- **WHAT THE TASK REQUIRES**
Please copy exactly the lines that begin with the one containing "слово, которое рождается" and end with the last line of the entries.

(Pictures paired with source code)
========

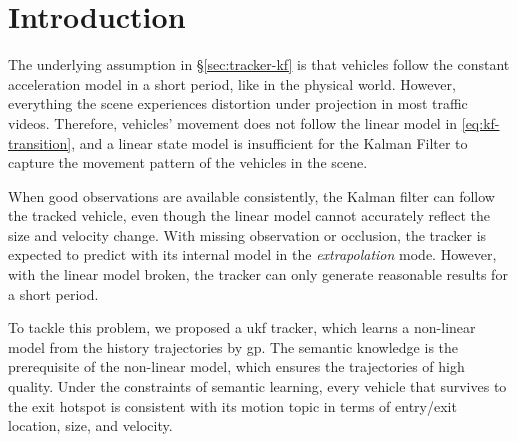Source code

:\section{Introduction}
\label{sec:gp-ukf-intro}

The underlying assumption in \S\ref{sec:tracker-kf} is that vehicles follow the constant acceleration model in a short period, like in the physical world.
However, everything the scene experiences distortion under projection in most traffic videos. Therefore, vehicles' movement does not follow the linear model in \ref{eq:kf-transition}, and a linear state model is insufficient for the Kalman Filter to capture the movement pattern of the vehicles in the scene.

When good observations are available consistently, the Kalman filter can follow the tracked vehicle, even though the linear model cannot accurately reflect the size and velocity change. 
With missing observation or occlusion, the tracker is expected to predict with its internal model in the \emph{extrapolation} mode. 
However, with the linear model broken, the tracker can only generate reasonable results for a short period.

To tackle this problem, we proposed a \gls{ukf} tracker, which learns a non-linear model from the history trajectories by \gls{gp}. 
The semantic knowledge is the prerequisite of the non-linear model, which ensures the trajectories of high quality.
Under the constraints of semantic learning, every vehicle that survives to the exit hotspot is consistent with its motion topic in terms of entry/exit location, size, and velocity.

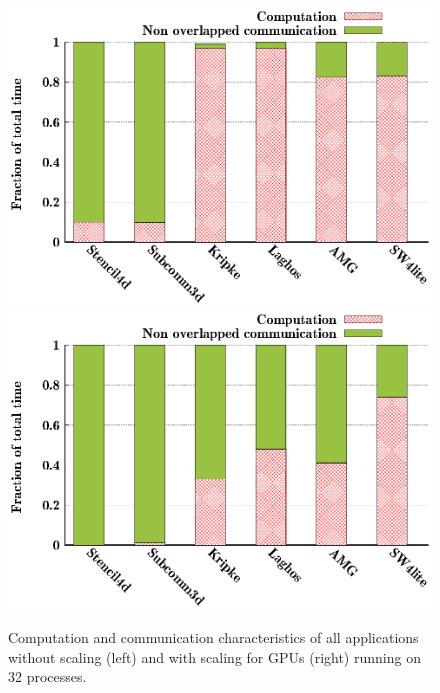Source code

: \FloatBarrier
\begin{figure}[!htbp]
  \centering
  \includegraphics[width=0.8\columnwidth]{figure/val/mpi-scaled.eps}
  \includegraphics[width=0.8\columnwidth]{figure/val/mpi.eps}
  \caption{Computation and communication characteristics of all applications without scaling (left) and with scaling for GPUs (right)
running on 32 processes.} 
  \label{fig:trace_profile}
\end{figure}
\FloatBarrier
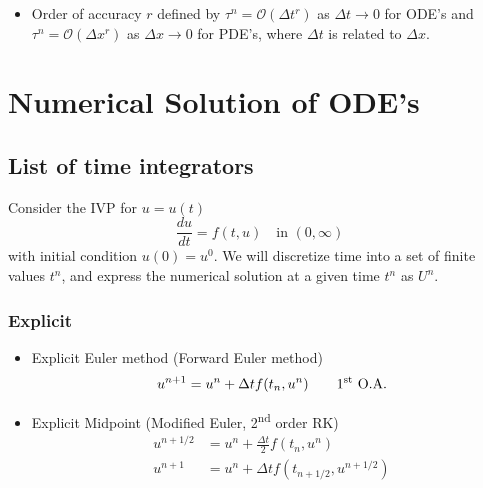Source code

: \documentclass[oneside,a4paper,11pt]{report}
\begin{document}
\begin{itemize}
\item Order of accuracy $r$ defined by $\tau^n = \mathcal{O}(\Delta t^r)$ as $\Delta t \to 0$ for ODE's and $\tau^n = \mathcal{O}(\Delta x^r)$ as $\Delta x \to 0$ for PDE's, where $\Delta t$ is related to $\Delta x$.

\end{itemize}

\part{Numerical Solution of ODE's}

\chapter{List of time integrators}
Consider the IVP for $u=u(t)$
\begin{equation}
\label{ode}
\frac{du}{dt} = f(t, u) \quad \text{in } (0,\infty)
\end{equation}
with initial condition $u(0) = u^0$. We will discretize time into a set of finite values $t^n$, and express the numerical solution at a given time $t^n$ as $U^n$. 

\section{Explicit}
\begin{itemize}

\item Explicit Euler method (Forward Euler method)
\begin{equation}
u^{n+1} = u^n + \Delta t f(t_n, u^n) \qquad \text{1\textsuperscript{st} O.A.}
\end{equation}

\item Explicit Midpoint (Modified Euler, 2\textsuperscript{nd} order RK)
\begin{align}
    u^{n+1/2} &= u^n + \frac{\Delta t}{2} f(t_n, u^n) \nonumber \\
    u^{n+1}   &= u^n + \Delta t f(t_{n+1/2}, u^{n+1/2})
\end{align}

\end{itemize}
\end{document}
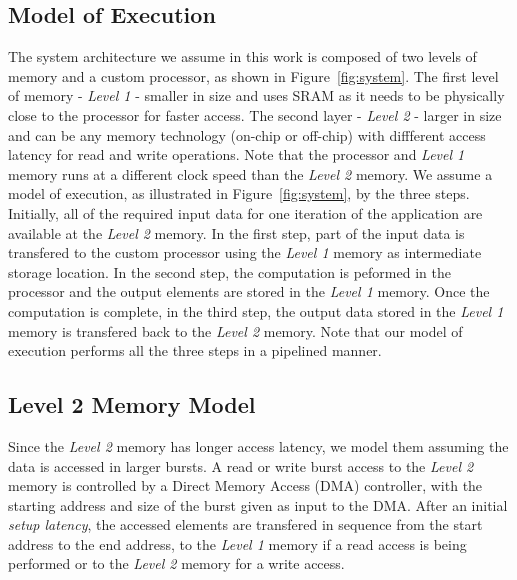 \subsection{Model of Execution}
\label{ssec:system_under_analysis}
The system architecture we assume in this work is composed of two levels of memory and a custom processor, as shown in Figure~\ref{fig:system}. The first level of memory - \textit{Level 1} - smaller in size and uses SRAM as it needs to be physically close to the processor for faster access. The second layer - \textit{Level 2} - larger in size and can be any memory technology (on-chip or off-chip) with diffferent access latency for read and write operations. Note that the processor and \textit{Level 1} memory runs at a different clock speed than the \textit{Level 2} memory. We assume a model of execution, as illustrated in Figure~\ref{fig:system}, by the three steps. Initially, all of the required input data for one iteration of the application are available at the \textit{Level 2} memory. In the first step, part of the input data is transfered to the custom processor using the \textit{Level 1} memory as intermediate storage location. In the second step, the computation is peformed in the processor and the output elements are stored in the \textit{Level 1} memory. Once the computation is complete, in the third step, the output data stored in the \textit{Level 1} memory is transfered back to the \textit{Level 2} memory. Note that our model of execution performs all the three steps in a pipelined manner.



\subsection{Level 2 Memory Model}
\label{ssec:layer2_model}
Since the \textit{Level 2} memory has longer access latency, we model them assuming the data is accessed in larger bursts.
A read or write burst access to the \textit{Level 2} memory is controlled by a Direct Memory Access (DMA) controller, with the starting address and size of the burst given as input to the DMA. After an initial \textit{setup latency}, the accessed elements are transfered in sequence from the start address to the end address, to the \textit{Level 1} memory if a read access is being performed or to the \textit{Level 2} memory for a write access.

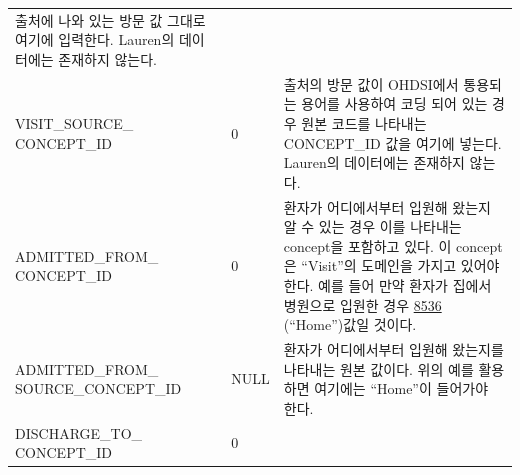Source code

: \documentclass[11pt]{book}
\theoremstyle{definition}
\theoremstyle{definition}
\theoremstyle{definition}
\theoremstyle{remark}
\begin{document}
\begin{longtable}[]{@{}lll@{}}
\begin{minipage}[t]{0.48\columnwidth}
출처에 나와 있는 방문 값 그대로 여기에 입력한다. Lauren의 데이터에는
존재하지 않는다.\strut
\end{minipage}\tabularnewline
\begin{minipage}[t]{0.28\columnwidth}\raggedright\strut
VISIT\_SOURCE\_ CONCEPT\_ID\strut
\end{minipage} & \begin{minipage}[t]{0.16\columnwidth}\raggedright\strut
0\strut
\end{minipage} & \begin{minipage}[t]{0.48\columnwidth}\raggedright\strut
출처의 방문 값이 OHDSI에서 통용되는 용어를 사용하여 코딩 되어 있는 경우
원본 코드를 나타내는 CONCEPT\_ID 값을 여기에 넣는다. Lauren의 데이터에는
존재하지 않는다.\strut
\end{minipage}\tabularnewline
\begin{minipage}[t]{0.28\columnwidth}\raggedright\strut
ADMITTED\_FROM\_ CONCEPT\_ID\strut
\end{minipage} & \begin{minipage}[t]{0.16\columnwidth}\raggedright\strut
0\strut
\end{minipage} & \begin{minipage}[t]{0.48\columnwidth}\raggedright\strut
환자가 어디에서부터 입원해 왔는지 알 수 있는 경우 이를 나타내는
concept을 포함하고 있다. 이 concept은 ``Visit''의 도메인을 가지고 있어야
한다. 예를 들어 만약 환자가 집에서 병원으로 입원한 경우
\href{http://athena.ohdsi.org/search-terms/terms/8536}{8536}
(``Home'')값일 것이다.\strut
\end{minipage}\tabularnewline
\begin{minipage}[t]{0.28\columnwidth}\raggedright\strut
ADMITTED\_FROM\_ SOURCE\_CONCEPT\_ID\strut
\end{minipage} & \begin{minipage}[t]{0.16\columnwidth}\raggedright\strut
NULL\strut
\end{minipage} & \begin{minipage}[t]{0.48\columnwidth}\raggedright\strut
환자가 어디에서부터 입원해 왔는지를 나타내는 원본 값이다. 위의 예를
활용하면 여기에는 ``Home''이 들어가야 한다.\strut
\end{minipage}\tabularnewline
\begin{minipage}[t]{0.28\columnwidth}\raggedright\strut
DISCHARGE\_TO\_ CONCEPT\_ID\strut
\end{minipage} & \begin{minipage}[t]{0.16\columnwidth}\raggedright\strut
0\strut
\end{minipage} & \begin{minipage}[t]{0.48\columnwidth}\raggedright\strut

\end{minipage}
\end{longtable}
\end{document}
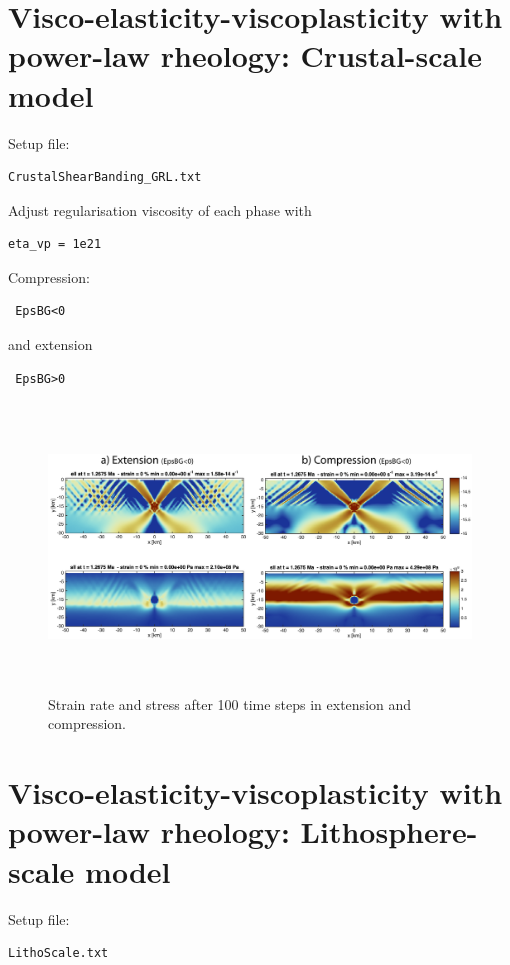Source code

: \documentclass[12pt,english,openany]{scrbook}
\begin{document}
\section{Visco-elasticity-viscoplasticity with power-law rheology: Crustal-scale model}

Setup file:
\begin{verbatim} 
CrustalShearBanding_GRL.txt
\end{verbatim}

Adjust regularisation viscosity of each phase with
\begin{verbatim} 
eta_vp = 1e21
\end{verbatim}

Compression: \begin{verbatim} EpsBG<0 \end{verbatim}
and extension \begin{verbatim} EpsBG>0 \end{verbatim}

\begin{figure}[ht!]
\centerline{\includegraphics[height=3.0in]{./Figures/Extension_Compression_MDOODZ.png}}
\caption{Strain rate and stress after 100 time steps in extension and compression.}
\label{Extension_Compression_MDOODZ}
\end{figure}

\section{Visco-elasticity-viscoplasticity with power-law rheology: Lithosphere-scale model}

Setup file:
\begin{verbatim} 
LithoScale.txt
\end{verbatim}
\end{document}
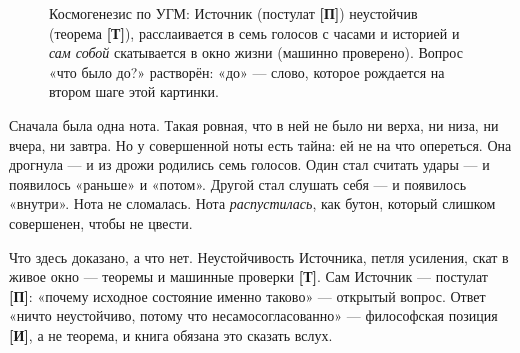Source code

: \documentclass[11pt,letterpaper]{article}
\newcommand{\stT}{\textbf{[Т]}\xspace}
\newcommand{\stP}{\textbf{[П]}\xspace}
\newcommand{\stI}{\textbf{[И]}\xspace}
\newcommand{\voicerose}[4]{%
  \foreach \vang/\vcol in {90/cA,141.4/cS,192.8/cD,244.3/cL,295.7/cE,347.1/cO,38.6/cU}{%
    \draw[\vcol!55, thick] (#1,#2) -- ($(#1,#2)+(\vang:#3)$);
    \fill[\vcol] ($(#1,#2)+(\vang:#3)$) circle (#4);}}
\begin{document}
\begin{figure}[H]
\centering
{}
\caption{Космогенезис по УГМ: Источник (постулат \stP) неустойчив
(теорема \stT), расслаивается в семь голосов с часами и историей и
\emph{сам собой} скатывается в окно жизни (машинно проверено).
Вопрос «что было до?» растворён: «до» --- слово, которое рождается
на втором шаге этой картинки.}
\label{fig:source}
\end{figure}

\begin{skazbox}
Сначала была одна нота. Такая ровная, что в ней не было ни верха, ни
низа, ни вчера, ни завтра. Но у совершенной ноты есть тайна: ей не на
что опереться. Она дрогнула --- и из дрожи родились семь голосов. Один
стал считать удары --- и появилось «раньше» и «потом». Другой стал
слушать себя --- и появилось «внутри». Нота не сломалась. Нота
\emph{распустилась}, как бутон, который слишком совершенен, чтобы не
цвести.
\end{skazbox}

\begin{factbox}
Что здесь доказано, а что нет. Неустойчивость Источника, петля
усиления, скат в живое окно --- теоремы и машинные проверки \stT.
Сам Источник --- постулат \stP{}: «почему исходное состояние именно
таково» --- открытый вопрос. Ответ «ничто неустойчиво, потому что
несамосогласованно» --- философская позиция \stI, а не теорема, и
книга обязана это сказать вслух.
\end{factbox}
\end{document}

========

- **TASK OUTPUT**
Вопрос «что было до?» растворён: «до» --- слово, которое рождается
на втором шаге этой картинки.}
\label{fig:source}
\end{figure}

\begin{skazbox}
Сначала была одна нота. Такая ровная, что в ней не было ни верха, ни
низа, ни вчера, ни завтра. Но у совершенной ноты есть тайна: ей не на
что опереться. Она дрогнула --- и из дрожи родились семь голосов. Один
стал считать удары --- и появилось «раньше» и «потом». Другой стал
слушать себя --- и появилось «внутри». Нота не сломалась. Нота
\emph{распустилась}, как бутон, который слишком совершенен, чтобы не
цвести.
\end{skazbox}

\begin{factbox}
Что здесь доказано, а что нет. Неустойчивость Источника, петля
усиления, скат в живое окно --- теоремы и машинные проверки \stT.
Сам Источник --- постулат \stP{}: «почему исходное состояние именно
таково» --- открытый вопрос. Ответ «ничто неустойчиво, потому что
несамосогласованно» --- философская позиция \stI, а не теорема, и
книга обязана это сказать вслух.
\end{factbox}
\end{document}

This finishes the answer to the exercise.